PROMPT:
Transcribe exactly the line that contains "genes (the union" and each line that comes after it in the material, the last line included, and nothing more.

EXTRACTED INFORMATION:
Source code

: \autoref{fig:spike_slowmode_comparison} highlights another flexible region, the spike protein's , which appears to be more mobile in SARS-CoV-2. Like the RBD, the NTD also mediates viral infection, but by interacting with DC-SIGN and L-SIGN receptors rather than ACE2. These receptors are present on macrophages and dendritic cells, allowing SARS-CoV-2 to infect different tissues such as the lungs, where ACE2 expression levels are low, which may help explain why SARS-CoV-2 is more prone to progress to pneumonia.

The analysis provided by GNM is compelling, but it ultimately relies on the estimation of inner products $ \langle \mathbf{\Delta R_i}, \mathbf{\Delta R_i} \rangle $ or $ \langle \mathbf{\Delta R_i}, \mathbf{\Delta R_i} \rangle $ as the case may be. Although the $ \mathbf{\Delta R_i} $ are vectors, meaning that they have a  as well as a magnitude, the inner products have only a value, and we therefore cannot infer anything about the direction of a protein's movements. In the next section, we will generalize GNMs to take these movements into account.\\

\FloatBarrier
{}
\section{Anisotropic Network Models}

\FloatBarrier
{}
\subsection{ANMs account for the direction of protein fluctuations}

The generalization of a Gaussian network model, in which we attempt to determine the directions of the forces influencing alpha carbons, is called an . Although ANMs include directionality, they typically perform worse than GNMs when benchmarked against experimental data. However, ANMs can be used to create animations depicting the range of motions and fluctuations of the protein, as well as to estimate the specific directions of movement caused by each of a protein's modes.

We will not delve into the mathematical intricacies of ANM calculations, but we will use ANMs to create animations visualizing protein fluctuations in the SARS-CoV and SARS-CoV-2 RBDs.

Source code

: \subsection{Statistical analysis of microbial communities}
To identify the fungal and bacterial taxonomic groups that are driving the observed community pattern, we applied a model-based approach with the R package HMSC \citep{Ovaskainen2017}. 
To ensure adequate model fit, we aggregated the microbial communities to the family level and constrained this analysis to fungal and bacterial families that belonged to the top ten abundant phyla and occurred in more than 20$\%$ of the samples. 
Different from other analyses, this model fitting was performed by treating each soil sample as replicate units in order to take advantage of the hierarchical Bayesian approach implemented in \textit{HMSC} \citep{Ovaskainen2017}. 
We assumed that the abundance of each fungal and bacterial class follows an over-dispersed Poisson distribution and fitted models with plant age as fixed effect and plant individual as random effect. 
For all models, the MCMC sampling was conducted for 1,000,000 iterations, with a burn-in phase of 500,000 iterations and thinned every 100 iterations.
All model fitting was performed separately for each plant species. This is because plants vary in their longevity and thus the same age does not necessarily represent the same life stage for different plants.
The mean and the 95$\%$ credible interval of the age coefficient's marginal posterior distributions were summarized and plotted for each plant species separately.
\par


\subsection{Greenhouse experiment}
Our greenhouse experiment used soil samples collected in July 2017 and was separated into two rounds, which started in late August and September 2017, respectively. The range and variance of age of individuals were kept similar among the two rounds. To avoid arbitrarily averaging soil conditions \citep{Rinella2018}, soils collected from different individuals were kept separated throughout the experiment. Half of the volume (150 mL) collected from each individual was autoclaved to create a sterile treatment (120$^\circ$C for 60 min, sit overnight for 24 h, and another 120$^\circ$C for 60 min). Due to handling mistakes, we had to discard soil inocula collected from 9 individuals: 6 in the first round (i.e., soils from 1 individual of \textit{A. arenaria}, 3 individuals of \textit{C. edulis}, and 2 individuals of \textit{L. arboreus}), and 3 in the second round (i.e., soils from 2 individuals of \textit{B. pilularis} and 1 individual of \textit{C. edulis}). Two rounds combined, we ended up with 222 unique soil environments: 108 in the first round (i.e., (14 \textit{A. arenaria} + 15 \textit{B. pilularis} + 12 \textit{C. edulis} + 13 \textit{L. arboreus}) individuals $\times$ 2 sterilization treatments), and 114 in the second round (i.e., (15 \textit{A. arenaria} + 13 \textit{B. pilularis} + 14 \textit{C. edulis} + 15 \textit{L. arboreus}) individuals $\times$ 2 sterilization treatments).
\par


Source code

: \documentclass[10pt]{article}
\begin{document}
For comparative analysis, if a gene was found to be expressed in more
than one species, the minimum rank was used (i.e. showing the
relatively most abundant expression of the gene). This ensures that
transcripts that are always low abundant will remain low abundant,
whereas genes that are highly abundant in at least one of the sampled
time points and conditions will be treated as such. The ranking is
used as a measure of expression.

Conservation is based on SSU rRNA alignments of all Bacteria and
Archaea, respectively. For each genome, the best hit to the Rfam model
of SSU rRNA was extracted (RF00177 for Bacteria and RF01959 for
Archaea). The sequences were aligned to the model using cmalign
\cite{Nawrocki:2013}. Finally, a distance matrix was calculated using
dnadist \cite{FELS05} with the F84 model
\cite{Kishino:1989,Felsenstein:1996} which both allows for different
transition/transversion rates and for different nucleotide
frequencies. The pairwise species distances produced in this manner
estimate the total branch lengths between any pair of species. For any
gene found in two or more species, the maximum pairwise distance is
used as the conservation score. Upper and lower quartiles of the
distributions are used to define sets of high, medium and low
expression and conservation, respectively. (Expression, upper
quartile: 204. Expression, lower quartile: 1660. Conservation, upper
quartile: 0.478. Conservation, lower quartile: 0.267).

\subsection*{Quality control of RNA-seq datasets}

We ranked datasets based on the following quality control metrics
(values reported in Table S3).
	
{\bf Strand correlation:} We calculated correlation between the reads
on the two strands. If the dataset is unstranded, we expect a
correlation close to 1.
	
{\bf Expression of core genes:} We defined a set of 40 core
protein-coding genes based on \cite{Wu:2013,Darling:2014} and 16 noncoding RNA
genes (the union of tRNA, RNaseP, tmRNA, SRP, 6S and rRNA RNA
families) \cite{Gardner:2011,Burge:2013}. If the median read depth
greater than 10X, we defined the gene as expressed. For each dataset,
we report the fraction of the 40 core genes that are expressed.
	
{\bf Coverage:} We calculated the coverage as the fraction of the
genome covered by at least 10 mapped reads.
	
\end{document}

SOLUTION TO THIS PROBLEM:
genes (the union of tRNA, RNaseP, tmRNA, SRP, 6S and rRNA RNA
families) \cite{Gardner:2011,Burge:2013}. If the median read depth
greater than 10X, we defined the gene as expressed. For each dataset,
we report the fraction of the 40 core genes that are expressed.
	
{\bf Coverage:} We calculated the coverage as the fraction of the
genome covered by at least 10 mapped reads.
	
\end{document}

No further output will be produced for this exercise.